Por isso, a solução para o equilíbrio de nossas contas externas não pode ser outra vez o apelo à velha fórmula, sempre repetida, do aumento das exportações e da estagnação da economia. É preciso levar em consideração que nossos credores e investidores também fazem parte do problema e que as condições atuais da dívida externa, bem como das regras vigentes de liberdade de movimento de capitais, também podem ser renegociadas e revistas. Diminuindo o montante de nossas obrigações externas, poderemos equilibrar melhor a condição de gerar superávit comercial, sem ter que deprimir o consumo interno, o emprego e as condições de vida dos brasileiros. Esse é um grande problema herdado e que o governo de Lula terá que enfrentar mais cedo ou mais tarde.

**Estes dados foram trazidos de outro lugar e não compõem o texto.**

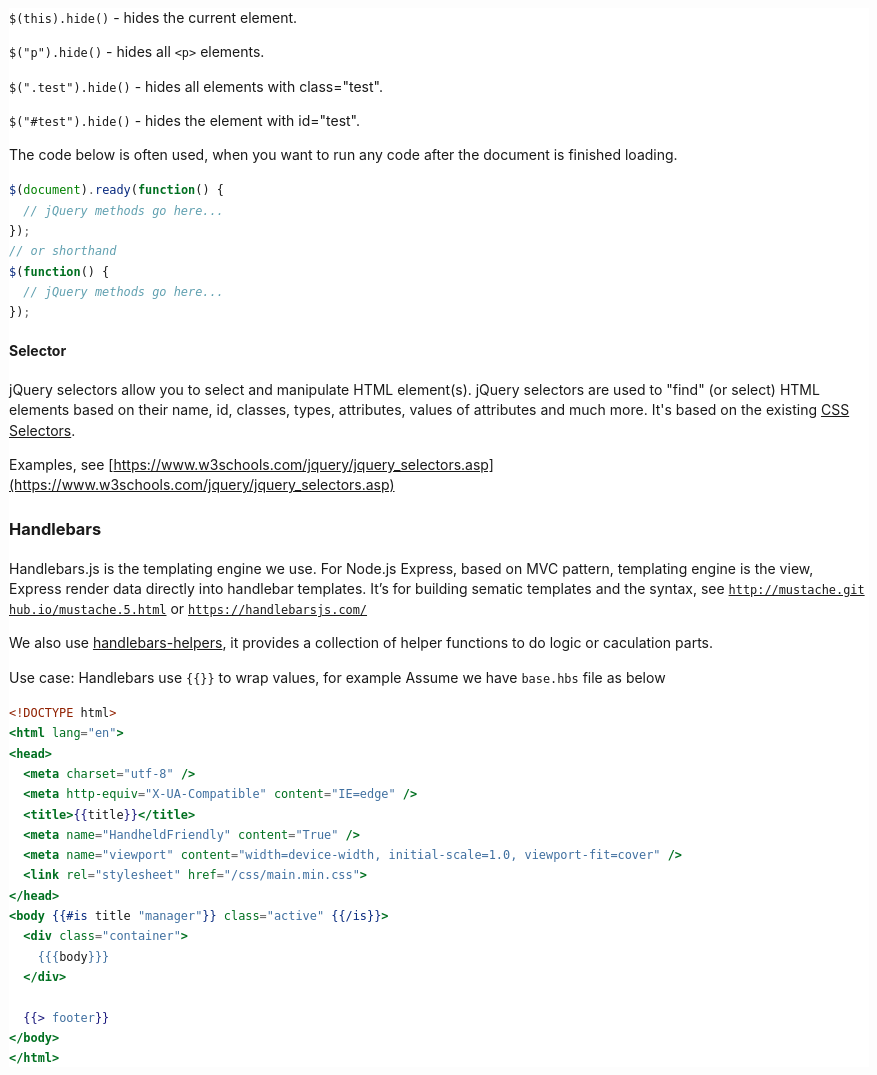 `$(this).hide()` - hides the current element.

`$("p").hide()` - hides all `<p>` elements.

`$(".test").hide()` - hides all elements with class="test".

`$("#test").hide()` - hides the element with id="test".

The code below is often used, when you want to run any code after the document is finished loading.

```javascript
$(document).ready(function() {
  // jQuery methods go here...
});
// or shorthand
$(function() {
  // jQuery methods go here...
});
```

#### Selector

jQuery selectors allow you to select and manipulate HTML element(s).
jQuery selectors are used to "find" (or select) HTML elements based on their name, id, classes, types, attributes, values of attributes and much more. It's based on the existing [CSS Selectors](https://developer.mozilla.org/en-US/docs/Web/CSS/CSS_Selectors).

Examples, see [https://www.w3schools.com/jquery/jquery_selectors.asp](https://www.w3schools.com/jquery/jquery_selectors.asp)

### Handlebars

Handlebars.js is the templating engine we use. For Node.js Express, based on MVC pattern, templating engine is the view, Express render data directly into handlebar templates. It’s for building sematic templates and the syntax, see [`http://mustache.github.io/mustache.5.html`](http://mustache.github.io/mustache.5.html) or [`https://handlebarsjs.com/`](https://handlebarsjs.com/)

We also use [handlebars-helpers](https://github.com/helpers/handlebars-helpers), it provides a collection of helper functions to do logic or caculation parts.

Use case:
Handlebars use `{{}}` to wrap values, for example
Assume we have `base.hbs` file as below

```handlebars
<!DOCTYPE html>
<html lang="en">
<head>
  <meta charset="utf-8" />
  <meta http-equiv="X-UA-Compatible" content="IE=edge" />
  <title>{{title}}</title>
  <meta name="HandheldFriendly" content="True" />
  <meta name="viewport" content="width=device-width, initial-scale=1.0, viewport-fit=cover" />
  <link rel="stylesheet" href="/css/main.min.css">
</head>
<body {{#is title "manager"}} class="active" {{/is}}>
  <div class="container">
    {{{body}}}
  </div>

  {{> footer}}
</body>
</html>
```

A fragilidade de nossas contas externas decorre, portanto, não apenas do enorme passivo externo acumulado durante o Plano Real, mas também da continuidade das regras liberais de entrada e saída de dólares. Os compromissos internacionais e o controle que o capital forasteiro tem sobre a economia tornaram o país cada vez mais vulnerável às flutuações externas.

Mas é a continuidade de regras que permitem a saída quase livre de dólares que faz com que a população e o próprio governo tornem-se reféns da vontade de um pequeno número de empresas que movimentam gigantescas massas de dinheiro e tentam preservar a qualquer custo o modelo de desenvolvimento do país. Promovendo a fuga de dólares ou especulando com a taxa de câmbio e com os títulos da dívida pública, eles desestabilizam a economia e pressionam o governo para manter as políticas e as regras que lhe são favoráveis.



Trabalho precário, emprego em queda, renda achatada

FHC patrocinou uma campanha contra os direitos trabalhistas, ampliou a informalidade na economia e levou o Brasil para o segundo lugar em desempregados no mundo.

A Consolidação das Leis do Trabalho (CLT) e a Carteira de Trabalho são os grandes emblemas da herança Vargas, que Fernando Henrique Cardoso identificava como o Estado intervencionista.

Uma das principais contribuições de FHC na área social – uma contribuição muito negativa – foi ter utilizado toda a sua autoridade de grande sociólogo em uma campanha particular, teórica e prática, contra a legislação trabalhista. Nessa campanha, procurou atribuir o grande crescimento do desemprego, nos anos de neoliberalismo, à resistência dos partidos de esquerda e do movimento sindical à chamada flexibilização das leis trabalhistas.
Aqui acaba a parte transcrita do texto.